Mechanism of Action
Cephalosporins inhibit bacterial growth by interfering with bacterial cell wall synthesis. This consists of peptidoglycan, a polymer containing amino sugar (N-acetylglucosamine and N-acetylmuramic acid). Cephalosporins, such as penicillins, bind to the transpeptidase, as they are structural analogues of the substrate of this enzyme, ie the dimer D-Ala-D-Ala (Alanine 2) that serves to create crosslinks between chains of peptidoglycan. The inhibition of transpeptidase blocks the construction of the bacterial cell wall, killing the bacterial cells growing.
Features and applications
The spectrum Cephalosporins have a bit wider penicillin, acting both on Gram + and Gram-on – and are resistant to most beta-lactamases, but are less powerful.
First-generation Cephalosporins (cefazolin, cephalexin, cephalosporin C, cefadroxil, cephapirin, cephalothin) are only active against Gram +, mainly against pneumococci, staphylococci and streptococci. They are all oral administration, and are rarely considered for systemic infection, considering also their lack of power.
The second-generation Cephalosporins (cefamandole, cefaclor, cefonicid, cefprozil, cefoxitin) has greater activity against Gram -, and oral or parenteral administration.
The third generation (cefotaxime, ceftazidime, cefoperazone, ceftriaxone, Suprax, ceftibuten) is administered intravenously, significantly active against infections by Gram – and capable of overcoming the blood-brain barrier. Some of them (ceftriaxone and Suprax) are used against gonorrhea.
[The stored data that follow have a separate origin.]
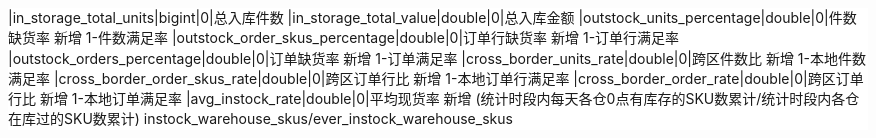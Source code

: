 |in_storage_total_units|bigint|0|总入库件数
|in_storage_total_value|double|0|总入库金额
|outstock_units_percentage|double|0|件数缺货率  新增    1-件数满足率
|outstock_order_skus_percentage|double|0|订单行缺货率 新增  1-订单行满足率
|outstock_orders_percentage|double|0|订单缺货率 新增        1-订单满足率
|cross_border_units_rate|double|0|跨区件数比 新增         1-本地件数满足率
|cross_border_order_skus_rate|double|0|跨区订单行比 新增       1-本地订单行满足率
|cross_border_order_rate|double|0|跨区订单行比 新增       1-本地订单满足率
|avg_instock_rate|double|0|平均现货率 新增 (统计时段内每天各仓0点有库存的SKU数累计/统计时段内各仓在库过的SKU数累计)  instock_warehouse_skus/ever_instock_warehouse_skus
A fourth generation cephalosporin (Cefepima) is very similar to those of the third generation of characters but with greater resistance to the lactamase.
Pharmacokinetics of Suprax Pills
The absorption of an oral or intravenous cephalosporins, are also coming into the brain, especially those of 3 generation (used against meningitis).
Are excreted as such (they are not metabolized in the liver) primarily by the kidney, except those of 3 generation are excreted primarily in the bile.
Often using combinations with probenicid (to inhibit the renal tubular secretion and increase the half-life for generations 1,2 and 4) or in association with ß-lactamase inhibitors such as clavulanic acid, sulbactam, or tazobactam.
Side Effects and Warnings
Antibiotics are among the least toxic, most of the adverse reactions in fact regards individual hypersensitivity reactions such as allergies from penicilloic acid (a product of the degradation of these drugs) that occur with rashes or fevers. In rare cases, you can get to anaphylactic shock.
Prolonged use or high doses can also cause kidney damage and depletion of intestinal flora, resulting in intestinal superinfection by opportunistic micro-organisms resistant to the antibiotic.
Should never be taken in combination with ethanol, as they can lead to a disulfiram-like effect (inhibition of aledeide dehydrogenase which involves, after intake of ethanol, an increase of acetaldehyde and symptoms such as nausea, vomiting, flushing, hypotension, headache).